→ Exercise brief:
Which lines of the records below contain the word "corresponding"? Report each of them in full.

→ Data listing:
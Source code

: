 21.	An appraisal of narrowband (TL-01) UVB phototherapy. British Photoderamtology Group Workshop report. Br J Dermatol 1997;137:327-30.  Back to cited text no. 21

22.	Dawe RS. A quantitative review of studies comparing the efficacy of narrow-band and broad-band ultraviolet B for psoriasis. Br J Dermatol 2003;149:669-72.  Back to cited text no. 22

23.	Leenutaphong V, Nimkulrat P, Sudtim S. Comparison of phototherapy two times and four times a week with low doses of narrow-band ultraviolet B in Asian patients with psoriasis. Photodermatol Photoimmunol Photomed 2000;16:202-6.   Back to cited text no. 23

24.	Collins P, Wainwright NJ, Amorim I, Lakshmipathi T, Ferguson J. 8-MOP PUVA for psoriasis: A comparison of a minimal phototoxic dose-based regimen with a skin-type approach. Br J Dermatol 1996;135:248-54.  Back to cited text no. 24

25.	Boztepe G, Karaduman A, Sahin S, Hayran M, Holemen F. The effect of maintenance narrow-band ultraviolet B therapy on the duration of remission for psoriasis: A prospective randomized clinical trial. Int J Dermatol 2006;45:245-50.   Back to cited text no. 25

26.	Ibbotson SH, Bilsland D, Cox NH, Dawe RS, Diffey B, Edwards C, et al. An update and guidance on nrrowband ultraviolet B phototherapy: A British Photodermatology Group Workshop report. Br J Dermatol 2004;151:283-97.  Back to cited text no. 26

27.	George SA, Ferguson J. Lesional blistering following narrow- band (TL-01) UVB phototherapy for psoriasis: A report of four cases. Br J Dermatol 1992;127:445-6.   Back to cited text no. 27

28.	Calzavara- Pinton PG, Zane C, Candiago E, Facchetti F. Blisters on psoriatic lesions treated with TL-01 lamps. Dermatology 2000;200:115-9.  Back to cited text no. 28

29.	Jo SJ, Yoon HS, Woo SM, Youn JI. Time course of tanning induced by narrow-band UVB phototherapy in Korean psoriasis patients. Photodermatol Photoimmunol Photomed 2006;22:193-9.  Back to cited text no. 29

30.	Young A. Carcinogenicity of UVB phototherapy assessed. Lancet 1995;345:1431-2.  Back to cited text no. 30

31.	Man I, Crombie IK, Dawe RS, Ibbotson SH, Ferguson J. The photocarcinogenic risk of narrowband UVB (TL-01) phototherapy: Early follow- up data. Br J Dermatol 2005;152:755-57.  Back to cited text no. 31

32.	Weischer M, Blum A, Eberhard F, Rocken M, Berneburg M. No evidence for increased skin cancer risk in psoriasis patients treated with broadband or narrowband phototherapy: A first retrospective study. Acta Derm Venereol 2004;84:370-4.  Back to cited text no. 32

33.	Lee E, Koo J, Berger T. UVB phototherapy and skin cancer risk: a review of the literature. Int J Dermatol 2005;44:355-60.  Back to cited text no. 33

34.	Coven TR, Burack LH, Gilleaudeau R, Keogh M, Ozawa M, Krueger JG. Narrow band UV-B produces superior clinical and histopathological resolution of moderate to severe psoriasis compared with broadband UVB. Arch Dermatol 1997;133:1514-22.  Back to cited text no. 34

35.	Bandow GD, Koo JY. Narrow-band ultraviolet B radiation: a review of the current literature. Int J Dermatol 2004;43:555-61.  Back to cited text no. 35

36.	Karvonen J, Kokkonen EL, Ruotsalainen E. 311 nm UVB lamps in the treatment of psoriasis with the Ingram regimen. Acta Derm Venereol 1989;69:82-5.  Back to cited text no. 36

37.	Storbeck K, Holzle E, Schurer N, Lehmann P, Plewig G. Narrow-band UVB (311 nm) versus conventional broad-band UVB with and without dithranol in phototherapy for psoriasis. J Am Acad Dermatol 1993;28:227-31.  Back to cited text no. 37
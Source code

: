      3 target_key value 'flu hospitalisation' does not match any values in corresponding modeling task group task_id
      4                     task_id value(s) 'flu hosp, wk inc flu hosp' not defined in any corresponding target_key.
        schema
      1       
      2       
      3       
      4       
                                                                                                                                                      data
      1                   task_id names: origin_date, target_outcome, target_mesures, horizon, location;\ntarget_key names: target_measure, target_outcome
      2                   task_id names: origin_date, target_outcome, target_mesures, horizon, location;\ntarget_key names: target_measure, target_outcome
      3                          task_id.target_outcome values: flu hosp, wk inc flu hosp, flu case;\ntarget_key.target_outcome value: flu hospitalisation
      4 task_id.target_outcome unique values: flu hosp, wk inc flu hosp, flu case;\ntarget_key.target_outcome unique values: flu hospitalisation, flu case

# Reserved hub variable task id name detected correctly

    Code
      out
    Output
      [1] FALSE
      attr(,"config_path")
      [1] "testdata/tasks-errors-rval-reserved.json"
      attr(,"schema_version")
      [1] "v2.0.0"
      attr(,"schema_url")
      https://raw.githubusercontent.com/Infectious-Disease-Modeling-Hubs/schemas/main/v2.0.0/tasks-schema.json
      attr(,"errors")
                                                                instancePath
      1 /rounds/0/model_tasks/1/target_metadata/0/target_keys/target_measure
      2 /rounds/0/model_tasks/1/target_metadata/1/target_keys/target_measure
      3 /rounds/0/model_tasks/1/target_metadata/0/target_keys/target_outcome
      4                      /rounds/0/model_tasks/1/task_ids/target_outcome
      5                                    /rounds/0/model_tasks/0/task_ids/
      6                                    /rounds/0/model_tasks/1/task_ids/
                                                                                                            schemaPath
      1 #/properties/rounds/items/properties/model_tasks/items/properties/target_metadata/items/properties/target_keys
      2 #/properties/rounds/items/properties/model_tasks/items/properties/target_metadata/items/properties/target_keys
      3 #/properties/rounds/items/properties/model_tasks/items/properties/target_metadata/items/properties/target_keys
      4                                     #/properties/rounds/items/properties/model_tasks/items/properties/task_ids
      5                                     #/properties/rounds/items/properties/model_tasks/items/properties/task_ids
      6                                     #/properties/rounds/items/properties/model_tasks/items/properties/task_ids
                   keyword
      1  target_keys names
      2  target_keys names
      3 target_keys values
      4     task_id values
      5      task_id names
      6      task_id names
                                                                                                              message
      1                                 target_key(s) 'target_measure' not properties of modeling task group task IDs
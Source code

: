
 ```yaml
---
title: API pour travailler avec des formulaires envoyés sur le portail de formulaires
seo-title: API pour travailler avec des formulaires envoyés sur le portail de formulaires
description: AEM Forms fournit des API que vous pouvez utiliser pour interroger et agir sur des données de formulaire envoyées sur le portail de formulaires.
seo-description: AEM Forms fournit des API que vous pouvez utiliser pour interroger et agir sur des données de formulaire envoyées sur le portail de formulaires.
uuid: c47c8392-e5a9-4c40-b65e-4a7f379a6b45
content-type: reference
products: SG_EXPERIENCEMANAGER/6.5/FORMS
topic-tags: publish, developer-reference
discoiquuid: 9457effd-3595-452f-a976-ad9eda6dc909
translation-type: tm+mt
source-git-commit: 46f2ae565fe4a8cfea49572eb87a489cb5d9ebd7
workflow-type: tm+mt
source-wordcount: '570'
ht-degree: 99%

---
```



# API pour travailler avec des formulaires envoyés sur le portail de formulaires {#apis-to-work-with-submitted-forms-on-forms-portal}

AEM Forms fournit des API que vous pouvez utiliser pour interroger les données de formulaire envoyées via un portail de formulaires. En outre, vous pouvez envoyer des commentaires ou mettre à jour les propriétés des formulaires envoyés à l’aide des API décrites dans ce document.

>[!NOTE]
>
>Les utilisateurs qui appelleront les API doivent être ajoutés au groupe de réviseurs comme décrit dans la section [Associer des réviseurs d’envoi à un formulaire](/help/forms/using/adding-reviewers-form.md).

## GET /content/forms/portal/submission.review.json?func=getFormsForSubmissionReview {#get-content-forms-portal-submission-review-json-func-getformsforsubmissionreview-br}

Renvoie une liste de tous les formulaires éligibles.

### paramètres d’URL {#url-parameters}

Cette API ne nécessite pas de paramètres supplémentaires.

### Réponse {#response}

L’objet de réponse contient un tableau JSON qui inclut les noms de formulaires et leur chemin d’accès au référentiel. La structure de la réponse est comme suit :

→ Finished task:
:      3 target_key value 'flu hospitalisation' does not match any values in corresponding modeling task group task_id
      4                     task_id value(s) 'flu hosp, wk inc flu hosp' not defined in any corresponding target_key.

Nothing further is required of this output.